Is there a simple (or simpler) way to understand that the following curve
$$\sqrt{x} + a\sqrt{y} = 2 \tag{1}$$
is a branch of a parabola?
When I say "simpler" I mean simpler with respect to turning the above curve into the form
$$Ax^2 + By^2 + Cxy + Dx + Ey + F = 0 \tag{2}$$
and then studying the conic as "usual"?
Algebraically, the question is equivalent to the following elimination process. Let $X,Y$ be the square roots of $x,y$. Then we want to eliminate $X,Y$ from the system of algebraic equations: $$ \left\{ \begin{aligned} x &= X^2\ ,\\ y &= Y^2\ ,\\ 2 &= X +aY \ . \end{aligned} \right. $$ So the question is or may be how can we quickly eliminate $X,Y$ from the three equations to obtain only one. Well, here is one way we can do it: $$ \begin{aligned} (x-a^2y)^2 &=(X^2-a^2Y^2)^2 =(X+aY)^2(X-aY)^2 =4(X-aY)^2 \\ &=+4X^2-8aXY+4a^2Y^2\\ &=-4X^2-8aXY-4a^2Y^2+8x+8a^2y=-4\underbrace{(X+aY)^2}_{=2^2=4}+8x+8a^2y\ , \end{aligned} $$ and we get an equation $$ \tag{P} 0=(x-a^2y)^2-8x-8a^2y+16\ , $$ which is the equation of a parabola $(P)$. So any solution of the initial equation involving radicals leads to a point $(x,y)$ on the parabola $(P)$ with $x,y\ge 0$. (It is not a brach, but an intersection with the first quarter of the plane.)
Any other way is equivalent to an elimination in its essence. So we can get more "simplicity" only by minimizing the elimination process.
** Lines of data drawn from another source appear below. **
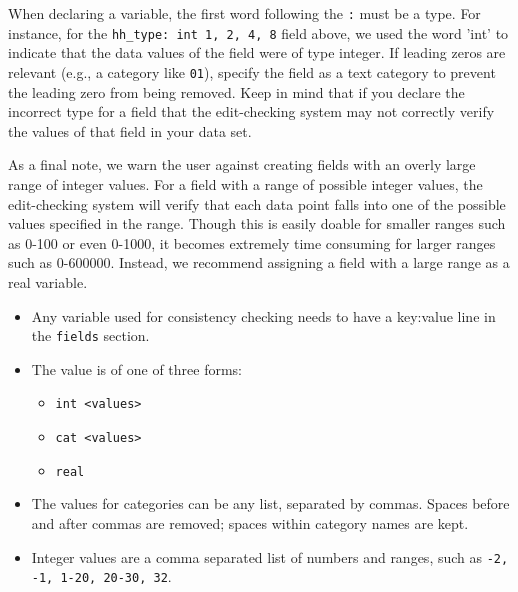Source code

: \documentclass{article}
\begin{document}
When declaring a variable, the first word following the {\tt :} must be a type. For instance, 
for the {\tt hh\_type: int 1, 2, 4, 8} field above, we used the word 'int' to indicate that 
the data values of the field were of type integer. If leading zeros are relevant (e.g.,
a category like {\tt 01}), specify the field as a text category to prevent the leading
zero from being removed.  Keep in mind 
that if you declare the incorrect type for a field that the edit-checking system may not correctly 
verify the values of that field in your data set.

As a final note, we warn the user against creating fields with an overly large range of
integer values. For a field with a range of possible integer values, the edit-checking
system will verify that each data point falls into one of the possible values specified
in the range. Though this is easily doable for smaller ranges such as 0-100 or even
0-1000, it becomes extremely time consuming for larger ranges such as 0-600000. Instead,
we recommend assigning a field with a large range as a real variable.


\begin{itemize}
\item Any variable used for consistency checking needs to have a key:value line in the
{\tt fields} section.
\item The value is of one of three forms:
    \begin{itemize}
    \item {\tt int <values>}
    \item {\tt cat <values>}
    \item {\tt real}
    \end{itemize}
\item The values for categories can be any list, separated by commas. Spaces before and
after commas are removed; spaces within category names are kept. 
\item Integer values are a comma separated list of numbers and ranges, such as {\tt -2, -1, 1-20, 20-30, 32}.
\end{itemize}

%
\end{document}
Squaring the given equation is equally simple or complicated.
You just need to square twice.
$$\sqrt x =2-a\sqrt y \implies x=4+a^2y-4a\sqrt y\implies4a\sqrt y= 4+a^2y-x \implies 16a^2y=x^2+a^4y^2-2a^2xy-8x+8a^2y+16$$
Final equation:- $$x^2+a^4y^2-2a^2xy-8x-8a^2y+16=0$$ Let coefficient of $x^2=i,\text{of} \ y^2=j , \text{and of} \ 2xy=k$.
By properties of equation of a parabola, $i.j=k^2$
As $1×a^4=(a^2)^2$ is true, it's proven that this is a parabola.